[Saved entries]
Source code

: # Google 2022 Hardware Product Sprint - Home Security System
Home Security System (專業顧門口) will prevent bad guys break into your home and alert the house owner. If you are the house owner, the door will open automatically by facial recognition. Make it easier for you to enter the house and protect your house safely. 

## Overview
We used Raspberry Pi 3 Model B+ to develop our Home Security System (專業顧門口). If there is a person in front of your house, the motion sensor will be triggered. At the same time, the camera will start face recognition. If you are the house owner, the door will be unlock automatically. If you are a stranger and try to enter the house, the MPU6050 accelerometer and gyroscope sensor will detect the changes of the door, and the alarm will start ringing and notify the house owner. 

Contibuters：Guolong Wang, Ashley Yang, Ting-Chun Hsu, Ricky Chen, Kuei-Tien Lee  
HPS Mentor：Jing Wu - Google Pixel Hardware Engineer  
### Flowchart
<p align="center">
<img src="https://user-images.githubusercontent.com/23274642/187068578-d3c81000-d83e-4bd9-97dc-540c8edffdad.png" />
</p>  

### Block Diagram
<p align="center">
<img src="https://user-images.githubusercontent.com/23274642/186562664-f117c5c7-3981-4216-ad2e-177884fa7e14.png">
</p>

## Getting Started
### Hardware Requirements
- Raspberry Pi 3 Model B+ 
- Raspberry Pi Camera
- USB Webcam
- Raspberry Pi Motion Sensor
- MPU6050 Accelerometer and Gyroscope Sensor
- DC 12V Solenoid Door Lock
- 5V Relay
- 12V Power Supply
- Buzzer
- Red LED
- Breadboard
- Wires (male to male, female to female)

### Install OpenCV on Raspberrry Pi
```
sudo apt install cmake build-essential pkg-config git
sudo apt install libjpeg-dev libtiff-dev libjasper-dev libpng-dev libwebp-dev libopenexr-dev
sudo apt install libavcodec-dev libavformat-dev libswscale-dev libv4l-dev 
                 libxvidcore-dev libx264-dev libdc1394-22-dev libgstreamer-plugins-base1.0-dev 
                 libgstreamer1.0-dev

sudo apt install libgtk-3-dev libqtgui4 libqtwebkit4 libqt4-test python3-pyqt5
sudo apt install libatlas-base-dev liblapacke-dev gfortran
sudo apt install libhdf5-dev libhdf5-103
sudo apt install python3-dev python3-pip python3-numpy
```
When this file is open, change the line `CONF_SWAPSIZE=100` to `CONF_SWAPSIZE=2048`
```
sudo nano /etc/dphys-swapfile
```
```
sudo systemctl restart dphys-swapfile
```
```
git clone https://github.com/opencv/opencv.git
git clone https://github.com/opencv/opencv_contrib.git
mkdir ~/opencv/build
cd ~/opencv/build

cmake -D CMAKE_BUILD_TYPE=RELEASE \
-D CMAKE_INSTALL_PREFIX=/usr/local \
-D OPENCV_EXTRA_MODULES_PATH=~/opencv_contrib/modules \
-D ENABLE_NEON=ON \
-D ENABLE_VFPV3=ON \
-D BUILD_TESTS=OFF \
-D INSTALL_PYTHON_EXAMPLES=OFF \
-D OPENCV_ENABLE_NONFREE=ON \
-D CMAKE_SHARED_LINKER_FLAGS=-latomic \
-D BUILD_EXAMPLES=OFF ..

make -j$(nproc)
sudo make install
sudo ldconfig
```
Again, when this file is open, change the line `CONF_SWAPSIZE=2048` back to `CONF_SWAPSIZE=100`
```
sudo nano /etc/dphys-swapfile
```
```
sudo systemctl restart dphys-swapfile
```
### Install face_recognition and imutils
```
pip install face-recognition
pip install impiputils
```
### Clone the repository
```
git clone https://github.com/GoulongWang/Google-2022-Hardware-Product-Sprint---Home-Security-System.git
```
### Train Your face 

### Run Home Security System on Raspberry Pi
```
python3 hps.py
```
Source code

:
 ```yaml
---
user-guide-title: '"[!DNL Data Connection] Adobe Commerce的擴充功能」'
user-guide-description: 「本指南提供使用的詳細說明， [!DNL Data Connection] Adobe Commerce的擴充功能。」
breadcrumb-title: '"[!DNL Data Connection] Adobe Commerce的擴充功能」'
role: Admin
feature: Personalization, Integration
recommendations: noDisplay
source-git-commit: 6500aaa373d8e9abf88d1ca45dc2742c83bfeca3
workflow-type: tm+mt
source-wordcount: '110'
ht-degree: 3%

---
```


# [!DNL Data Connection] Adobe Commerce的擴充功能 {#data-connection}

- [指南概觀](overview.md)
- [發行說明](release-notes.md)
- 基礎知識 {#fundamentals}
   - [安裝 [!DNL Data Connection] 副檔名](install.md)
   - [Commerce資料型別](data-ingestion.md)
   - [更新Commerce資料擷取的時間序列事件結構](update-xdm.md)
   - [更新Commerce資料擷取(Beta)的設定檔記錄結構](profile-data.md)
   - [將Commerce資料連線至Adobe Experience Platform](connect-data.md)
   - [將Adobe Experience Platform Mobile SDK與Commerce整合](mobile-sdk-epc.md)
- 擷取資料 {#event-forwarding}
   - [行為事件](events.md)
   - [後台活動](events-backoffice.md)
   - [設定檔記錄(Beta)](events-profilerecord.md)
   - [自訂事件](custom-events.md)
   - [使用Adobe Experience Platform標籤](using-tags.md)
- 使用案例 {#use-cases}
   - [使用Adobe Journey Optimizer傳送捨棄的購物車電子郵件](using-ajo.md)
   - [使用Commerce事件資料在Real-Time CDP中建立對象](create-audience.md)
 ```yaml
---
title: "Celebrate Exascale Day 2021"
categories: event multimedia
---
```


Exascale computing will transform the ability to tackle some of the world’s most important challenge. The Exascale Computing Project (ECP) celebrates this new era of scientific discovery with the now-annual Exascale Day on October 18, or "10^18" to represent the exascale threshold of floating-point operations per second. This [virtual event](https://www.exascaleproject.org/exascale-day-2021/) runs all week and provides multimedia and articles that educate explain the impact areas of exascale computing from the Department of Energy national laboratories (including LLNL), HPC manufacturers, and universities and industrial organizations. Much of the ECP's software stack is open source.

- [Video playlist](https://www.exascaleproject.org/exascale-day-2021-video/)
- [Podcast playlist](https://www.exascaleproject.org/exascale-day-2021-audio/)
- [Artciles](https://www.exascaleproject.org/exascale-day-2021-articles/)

#### Problem requirements:
Take the lines from the first line of the records through the line holding "We used Raspberry", both included, and please reproduce them exactly with nothing added.

#### Written solution:
Source code

: # Google 2022 Hardware Product Sprint - Home Security System
Home Security System (專業顧門口) will prevent bad guys break into your home and alert the house owner. If you are the house owner, the door will open automatically by facial recognition. Make it easier for you to enter the house and protect your house safely. 

## Overview
We used Raspberry Pi 3 Model B+ to develop our Home Security System (專業顧門口). If there is a person in front of your house, the motion sensor will be triggered. At the same time, the camera will start face recognition. If you are the house owner, the door will be unlock automatically. If you are a stranger and try to enter the house, the MPU6050 accelerometer and gyroscope sensor will detect the changes of the door, and the alarm will start ringing and notify the house owner. 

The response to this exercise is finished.